Well, we could look at all 150 instances and try out what’s going on the hard way - or we could create some helpful visualizations and save a lot of time. Another package we haven’t mentioned yet is seaborn: it builts on top of matplotlib and makes the creation of complex plots a lot easier.

import seaborn

seaborn.pairplot(iris_df.drop("target", axis=1), hue="label");

_images/4d2a13631719bc9e1334c14bb2860b760327a4c2a39aa52b86c60564d447c40b.png

This is a pairplot, that creates a scatterplot for each pair of features. Of course, a scatterplot is a bit boring if we plot the same feature on the x and y axis. That’s why we get Kernel Density Estimation (KDE) plots on the diagonal, that approximate the probability distributions of that feature. So what can we learn from this pairplot? We have the 3 classes of plant species: setosa (blue), versicolor (orange) and virginica (green). If we take a closer look at the petal length vs petal width plot (last row, third column), we notice that the setosa instances are completely separated from the other 2 classes.

Based on the feature petal width, what would be a good decision rule to determine, if a iris plant belongs to the class setosa?

Based on the feature petal length, how can we discriminate between versicolor and virginica?

Intuitively, we could use the following 2 rules for classifcation:

If the petal width is less than 1 cm, we predict setosa.
If the petal length is greater than 5 cm, we predict virginica.

Otherwise, we predict versicolor.

from matplotlib.colors import ListedColormap

cmap = ListedColormap(["tab:blue", "tab:orange", "tab:green"])

fig, ax = plt.subplots()

xx, yy = np.meshgrid(np.linspace(0,7,100), np.linspace(0,3,100))
zz = np.zeros_like(xx)

zz[yy <= 1] = 0
zz[(xx < 5) & (yy > 1)] = 1
zz[(xx > 5) & (yy > 1)] = 2

ax.contourf(xx, yy, zz, alpha=0.5, cmap=cmap)

seaborn.scatterplot(iris_df, x="petal length (cm)", y="petal width (cm)", hue="label")

plt.axhline(y=1, c="tab:blue", lw=3, ls="--", label="rule 1")

rule_2 = plt.Line2D([5,5], [1,3], lw=3, ls=":", c="tab:green", label="rule 2")
ax.add_line(rule_2)

plt.legend()
plt.title("Our Decision Boundaries")
plt.show()

_images/c78b1c7f0f83cd6b2072e1408400c62afd0a12ff8171c88ed63c020a50824914.png

Now, let’s build our first machine learning model and see, if it can find better decision rules. Therefore, we will use a Decision Tree, which works pretty similar to how humans arrive at decisions. In summary, it sorts each data point into a class by asking a series of Yes/No questions regarding the features. Don’t worry if you still have questions, we will have a closer look at Decision Trees in a later tutorial.
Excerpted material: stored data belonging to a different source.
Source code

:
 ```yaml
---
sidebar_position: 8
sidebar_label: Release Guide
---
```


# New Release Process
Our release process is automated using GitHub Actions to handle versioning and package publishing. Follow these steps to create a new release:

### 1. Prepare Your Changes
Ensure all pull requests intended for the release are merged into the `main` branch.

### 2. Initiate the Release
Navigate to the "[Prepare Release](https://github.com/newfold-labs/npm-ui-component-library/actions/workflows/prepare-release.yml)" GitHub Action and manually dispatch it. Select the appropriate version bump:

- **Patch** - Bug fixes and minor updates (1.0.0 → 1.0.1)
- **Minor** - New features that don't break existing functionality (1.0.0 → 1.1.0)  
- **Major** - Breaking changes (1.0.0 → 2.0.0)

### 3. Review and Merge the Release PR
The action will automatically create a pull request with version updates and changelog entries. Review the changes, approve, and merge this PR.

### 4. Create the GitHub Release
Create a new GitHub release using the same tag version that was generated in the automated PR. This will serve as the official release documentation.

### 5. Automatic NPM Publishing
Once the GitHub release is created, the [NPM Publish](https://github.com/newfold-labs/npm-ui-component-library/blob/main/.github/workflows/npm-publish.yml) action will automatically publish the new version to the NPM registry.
from sklearn.tree import DecisionTreeClassifier
from sklearn.model_selection import train_test_split

# get features
X = iris_ds["data"]
X = iris_df[["petal length (cm)", "petal width (cm)"]]

# get target variable
y = iris_df["target"]

# split data into train (80%) and test (20%) part
X_train, X_test, y_train, y_test = train_test_split(X, y, train_size=0.8, shuffle=True, random_state=42)

# create our model and fit it
model = DecisionTreeClassifier()
model.fit(X_train, y_train)

DecisionTreeClassifier()

In a Jupyter environment, please rerun this cell to show the HTML representation or trust the notebook.
On GitHub, the HTML representation is unable to render, please try loading this page with nbviewer.org.
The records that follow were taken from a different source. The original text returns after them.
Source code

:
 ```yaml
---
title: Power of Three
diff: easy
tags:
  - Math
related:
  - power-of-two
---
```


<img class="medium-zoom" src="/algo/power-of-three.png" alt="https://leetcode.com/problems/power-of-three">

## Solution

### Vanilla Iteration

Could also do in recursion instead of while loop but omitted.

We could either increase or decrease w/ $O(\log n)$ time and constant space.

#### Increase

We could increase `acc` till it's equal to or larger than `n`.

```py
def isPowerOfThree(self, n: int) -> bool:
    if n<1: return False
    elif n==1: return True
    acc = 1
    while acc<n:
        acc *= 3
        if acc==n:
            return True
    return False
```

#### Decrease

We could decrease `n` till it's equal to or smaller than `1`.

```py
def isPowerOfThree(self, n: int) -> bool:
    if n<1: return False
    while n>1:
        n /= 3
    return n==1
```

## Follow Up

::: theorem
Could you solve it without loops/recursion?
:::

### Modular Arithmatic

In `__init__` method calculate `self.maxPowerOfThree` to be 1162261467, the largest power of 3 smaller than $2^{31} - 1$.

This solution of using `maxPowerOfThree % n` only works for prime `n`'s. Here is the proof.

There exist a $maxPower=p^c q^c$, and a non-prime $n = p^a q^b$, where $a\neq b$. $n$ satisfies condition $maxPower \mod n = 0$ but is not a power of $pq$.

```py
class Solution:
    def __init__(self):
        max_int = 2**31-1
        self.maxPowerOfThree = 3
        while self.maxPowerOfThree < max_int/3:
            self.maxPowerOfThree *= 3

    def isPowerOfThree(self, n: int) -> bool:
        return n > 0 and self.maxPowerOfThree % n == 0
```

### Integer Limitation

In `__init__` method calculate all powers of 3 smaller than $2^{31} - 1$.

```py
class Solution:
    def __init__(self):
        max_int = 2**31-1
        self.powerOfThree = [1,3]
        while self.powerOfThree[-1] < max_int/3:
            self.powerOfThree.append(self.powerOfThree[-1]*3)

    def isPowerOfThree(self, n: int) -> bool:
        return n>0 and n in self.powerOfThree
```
Great, now we need to evaluate, if the model can generalize on new, unseen data. That’s why we split the test data from the training data in the begining.

y_pred = model.predict(X_test)

But how accurate are the predictions? For that, we need a Evaluation Metric, that reflects the performance as a single number. This allows easy comparisons between different model configurations and architectures. For classifications, a simple metric is the Accuracy, that reflects the relative amount of times how often the model was correct.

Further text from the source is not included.